Dataset entries>
────────────────

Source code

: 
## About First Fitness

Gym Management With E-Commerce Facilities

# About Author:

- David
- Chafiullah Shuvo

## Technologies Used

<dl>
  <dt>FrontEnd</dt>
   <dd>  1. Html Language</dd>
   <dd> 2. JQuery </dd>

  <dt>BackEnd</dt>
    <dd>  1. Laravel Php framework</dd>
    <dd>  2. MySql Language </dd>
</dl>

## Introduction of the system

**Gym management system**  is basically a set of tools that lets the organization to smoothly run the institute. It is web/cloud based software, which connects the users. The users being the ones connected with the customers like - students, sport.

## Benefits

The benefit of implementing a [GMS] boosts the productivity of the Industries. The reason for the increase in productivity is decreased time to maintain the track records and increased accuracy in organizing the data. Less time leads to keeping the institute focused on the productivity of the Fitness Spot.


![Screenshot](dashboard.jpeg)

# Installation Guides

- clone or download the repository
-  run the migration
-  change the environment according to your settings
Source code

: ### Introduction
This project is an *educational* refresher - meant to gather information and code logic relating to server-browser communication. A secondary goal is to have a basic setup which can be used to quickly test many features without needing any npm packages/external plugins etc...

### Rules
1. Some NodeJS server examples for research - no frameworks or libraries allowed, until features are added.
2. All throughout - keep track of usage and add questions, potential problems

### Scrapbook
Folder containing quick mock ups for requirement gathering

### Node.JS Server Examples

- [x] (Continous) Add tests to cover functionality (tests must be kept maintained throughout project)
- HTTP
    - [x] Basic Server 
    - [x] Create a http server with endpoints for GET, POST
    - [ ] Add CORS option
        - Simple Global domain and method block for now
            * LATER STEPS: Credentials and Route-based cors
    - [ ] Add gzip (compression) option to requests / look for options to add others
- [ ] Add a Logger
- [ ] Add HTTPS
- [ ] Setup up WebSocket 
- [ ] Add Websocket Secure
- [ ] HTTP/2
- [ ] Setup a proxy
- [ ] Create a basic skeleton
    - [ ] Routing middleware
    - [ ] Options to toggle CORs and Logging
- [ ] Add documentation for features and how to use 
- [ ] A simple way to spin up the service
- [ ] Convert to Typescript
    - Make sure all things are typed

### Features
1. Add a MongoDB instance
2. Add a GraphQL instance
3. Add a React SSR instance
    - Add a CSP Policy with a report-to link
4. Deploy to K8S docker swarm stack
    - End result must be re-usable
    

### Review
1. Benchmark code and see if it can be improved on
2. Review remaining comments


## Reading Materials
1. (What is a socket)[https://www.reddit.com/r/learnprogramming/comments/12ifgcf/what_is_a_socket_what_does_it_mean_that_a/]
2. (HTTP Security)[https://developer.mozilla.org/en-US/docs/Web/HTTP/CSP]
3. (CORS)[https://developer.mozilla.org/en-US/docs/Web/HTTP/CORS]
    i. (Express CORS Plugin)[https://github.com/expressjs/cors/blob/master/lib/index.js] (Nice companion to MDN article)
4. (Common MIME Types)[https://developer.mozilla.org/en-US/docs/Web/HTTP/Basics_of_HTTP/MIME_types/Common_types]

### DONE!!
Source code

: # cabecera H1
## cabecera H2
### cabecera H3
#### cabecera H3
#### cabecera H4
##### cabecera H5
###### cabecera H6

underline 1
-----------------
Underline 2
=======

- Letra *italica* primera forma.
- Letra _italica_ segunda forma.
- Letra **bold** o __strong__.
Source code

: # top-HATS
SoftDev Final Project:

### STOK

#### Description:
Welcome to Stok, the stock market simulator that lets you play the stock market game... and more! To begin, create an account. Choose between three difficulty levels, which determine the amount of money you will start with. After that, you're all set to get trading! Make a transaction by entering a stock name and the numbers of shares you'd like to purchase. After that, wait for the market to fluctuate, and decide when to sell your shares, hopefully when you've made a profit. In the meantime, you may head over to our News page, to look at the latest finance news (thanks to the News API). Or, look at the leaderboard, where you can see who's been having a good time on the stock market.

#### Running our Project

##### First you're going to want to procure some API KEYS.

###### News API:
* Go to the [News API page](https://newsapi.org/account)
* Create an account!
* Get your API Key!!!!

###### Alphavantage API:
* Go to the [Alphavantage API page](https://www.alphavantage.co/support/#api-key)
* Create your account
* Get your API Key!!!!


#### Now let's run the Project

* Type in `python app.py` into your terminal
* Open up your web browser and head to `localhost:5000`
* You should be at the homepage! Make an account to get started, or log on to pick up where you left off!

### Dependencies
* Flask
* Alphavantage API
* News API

────────────────

Work instruction> Above are the records; report each line in them that includes the word "Introduction".

Exercise solution>
## Introduction of the system
: ### Introduction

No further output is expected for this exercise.